The new meaning of luxury

January 06, 2016

Capsule wardrobe
lux•u•ry (ˈlʌk ʃə ri, ˈlʌg ʒə-)
Traditionally, luxury is an object, service or experience conducive to physical and/or emotional pleasure; not a necessity. On the other hand, we may feel an object is luxurious if it’s exclusive— obtainable only by a few, usually the affluent elite.

Sort of yes and sort of yes.
To us, luxury is a product that is exclusive not because of the price tag, but because it is unique and handmade with high-quality materials. Of course, the price of an ethically produced item will always be higher than a massively produced one.
A recent survey showed that 50% of global consumers are willing to pay more for socially responsible products. The affluent-class wouldn't have too much to think about. The middle-class, on the other hand, would have much to consider.

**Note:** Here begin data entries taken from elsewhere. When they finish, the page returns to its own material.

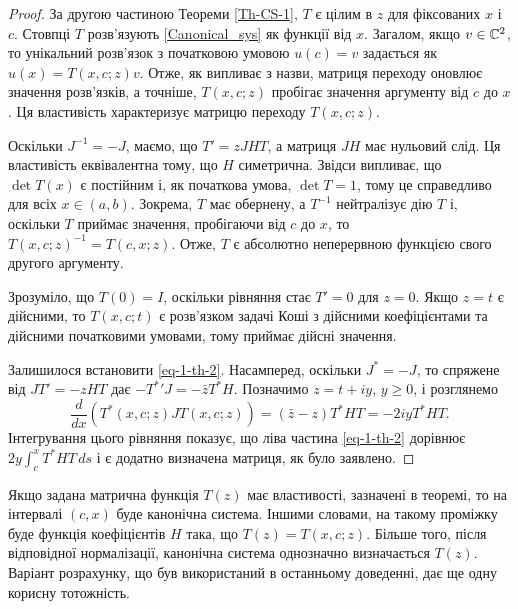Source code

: \begin{proof}
	За другою частиною Теореми \ref{Th-CS-1}, $T$ є цілим в $z$ для фіксованих $x$ і $c$. Стовпці $T$ розв'язують \eqref{Canonical_sys} як функції від $x$. Загалом, якщо $v\in\mathbb{C}^2$, то унікальний розв'язок з початковою умовою $u (c) = v$ задається як $u (x) = T (x, c; z) v$. Отже, як випливає з назви, матриця переходу оновлює значення розв'язків, а точніше, $T (x, c; z)$ пробігає значення аргументу від $c$ до $x$. Ця властивість характеризує матрицю переходу $T (x, c; z)$.

	Оскільки $J^{-1}=-J$, маємо, що $T'= zJHT$, а матриця $JH$ має нульовий слід. Ця властивість еквівалентна тому, що $H$ симетрична. Звідси випливає, що $\det T(x)$ є постійним і, як початкова умова, $\det T = 1$, тому це справедливо для всіх $x \in (a,b)$. Зокрема, $T$ має обернену, а $T^{-1}$ нейтралізує дію $T$ і, оскільки $T$ приймає значення, пробігаючи від $c$ до $x$, то ${T(x,c;z)}^{-1} = T(c,x;z)$. Отже, $T$ є абсолютно неперервною функцією свого другого аргументу.

	Зрозуміло, що $T(0)=I$, оскільки рівняння стає $T'=0$ для $z=0$. Якщо $z=t$ є дійсними, то $T(x,c;t)$ є розв'язком задачі Коші з дійсними коефіцієнтами та дійсними початковими умовами, тому приймає дійсні значення.

	Залишилося встановити \eqref{eq-1-th-2}. Насамперед, оскільки $J^*=-J$, то спряжене від $JT'=-zHT$ дає $-T^{*}{'} J=-\bar{z}T^* H$. Позначимо $z=t+iy$, $y\ge 0$, і розглянемо
	\begin{equation*}
		\frac{d}{dx}(T^*(x,c;z)JT(x,c;z)) = (\bar{z}-z)T^*HT=-2iyT^*HT.
	\end{equation*}
	Інтегрування цього рівняння показує, що ліва частина \eqref{eq-1-th-2} дорівнює $2y\int_c^x T^*HT\,ds$ і є додатно визначена матриця, як було заявлено.
\end{proof}

Якщо задана матрична функція $T(z)$ має властивості, зазначені в теоремі, то на інтервалі $(c,x)$ буде канонічна система. Іншими словами, на такому проміжку буде функція коефіцієнтів $H$ така, що $T(z) = T(x,c;z)$. Більше того, після відповідної нормалізації, канонічна система однозначно визначається $T(z)$. Варіант розрахунку, що був використаний в останньому доведенні, дає ще одну корисну тотожність.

Most middle-class people whom I have talked to, always insist: “I don’t have money for that”, statement to which I answer: “but, you're always shopping” and most, defensively answer: “yes, but I shop for cheap stuff”.
Because of industrialization and globalization, the middle-class is now used to more for less; and this has brought about a defensive feeling towards products that are even slightly more expensive than what they have been used to. These two changes made fast fashion possible and consequently created an obsessive culture of consumerism— where shopping is now a leisure activity and having excessive amounts of clothes is a sign of great financial status.

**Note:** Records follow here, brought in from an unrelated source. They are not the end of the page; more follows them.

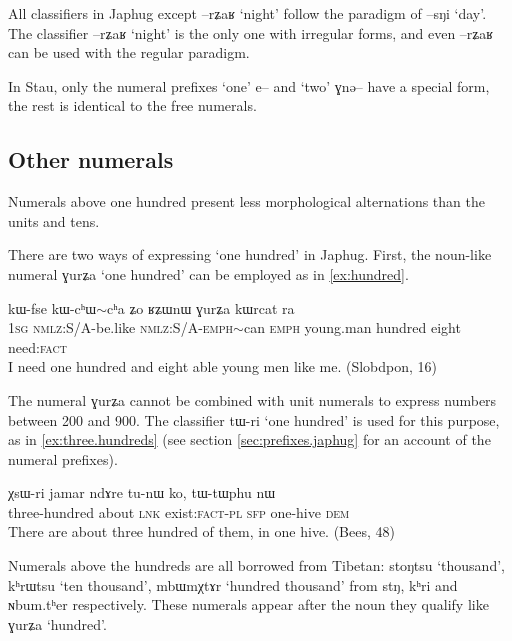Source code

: \documentclass[oldfontcommands,oneside,a4paper,12pt]{article}
\newcommand{\ipa}[1]{{\phon#1}}
\newcommand{\redp}{$\mathtt{\sim}$}
\begin{document}
All classifiers in Japhug except \ipa{--rʑaʁ} `night' follow the paradigm of \ipa{--sŋi} `day'. The classifier \ipa{--rʑaʁ} `night' is the only one with irregular forms, and even  \ipa{--rʑaʁ} can be used with the regular paradigm.
 

 
 In Stau, only the numeral prefixes  `one' \ipa{e--} and `two' \ipa{ɣnə--} have a special form, the rest is identical to the free numerals.
 
 \subsection{Other numerals}
Numerals above one hundred present less morphological alternations than the units and tens.
 
 There are two ways of expressing `one hundred' in Japhug. First, the noun-like numeral \ipa{ɣurʑa}   `one hundred' can be employed as in \ref{ex:hundred}.

\begin{exe}
\ex \label{ex:hundred}
\gll \ipa{aʑo} 	\ipa{kɯ-fse} 	\ipa{kɯ-cʰɯ\redp{}cʰa} 	\ipa{ʑo} 	\ipa{ʁʑɯnɯ} 	\ipa{ɣurʑa} 	\ipa{kɯrcat} 	\ipa{ra} \\
\textsc{1sg} \textsc{nmlz}:S/A-be.like  \textsc{nmlz}:S/A-\textsc{emph}\redp{}can \textsc{emph} young.man hundred eight need:\textsc{fact} \\
\glt I need one hundred and eight able young men like me. (Slobdpon, 16)
\end{exe}

The numeral \ipa{ɣurʑa}  cannot be combined with unit numerals to express numbers between 200 and 900. The classifier \ipa{tɯ-ri} `one hundred' is used for this purpose, as in \ref{ex:three.hundreds} (see section \ref{sec:prefixes.japhug} for an account of the numeral prefixes).
\begin{exe}
\ex \label{ex:three.hundreds}
\gll
\ipa{χsɯ-ri} 	\ipa{jamar} 	\ipa{ndɤre} 	\ipa{tu-nɯ} 	\ipa{ko,} 	\ipa{tɯ-tɯphu} 	\ipa{nɯ} \\
three-hundred about \textsc{lnk} exist:\textsc{fact-pl} \textsc{sfp} one-hive \textsc{dem} \\
\glt There are about three hundred of them, in one hive. (Bees, 48)
\end{exe}
 
  

Numerals above the hundreds are all borrowed from Tibetan: \ipa{stoŋtsu} `thousand', \ipa{kʰrɯtsu} `ten thousand', \ipa{mbɯmχtɤr} `hundred thousand' from \ipa{stŋ}, \ipa{kʰri} and \ipa{ɴbum.tʰer} respectively. These numerals appear after the noun they qualify like \ipa{ɣurʑa} `hundred'.  
 
\end{document}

Why would someone buy a handmade bag for $200 when they can buy four for the same amount— and show off their massive closet— and go to work everyday wearing something different? "No brainer", someone ignorant to the effects of fast fashion would say.
People, I want to believe we are better than that. 
To the affluent: there’s no excuse. None. If you think of one, please let me know. Bring it on!
To the middle-class: shop smarter, you don’t need 10 bags and 60 pairs of shoes. YOU DON’T! Who are you really trying to impress? Further, if someone is positively impressed by the amount of stuff someone possesses, they are not worth a minute of your time (unless you'd like to take on the challenge of positively influencing them*). Educate yourself both intellectually and spiritually and I promise, you will be able to afford anything you want; even though by then, you won’t want to.
Live a smart, luxurious lifestyle with less things and more experiences. There's no excuse.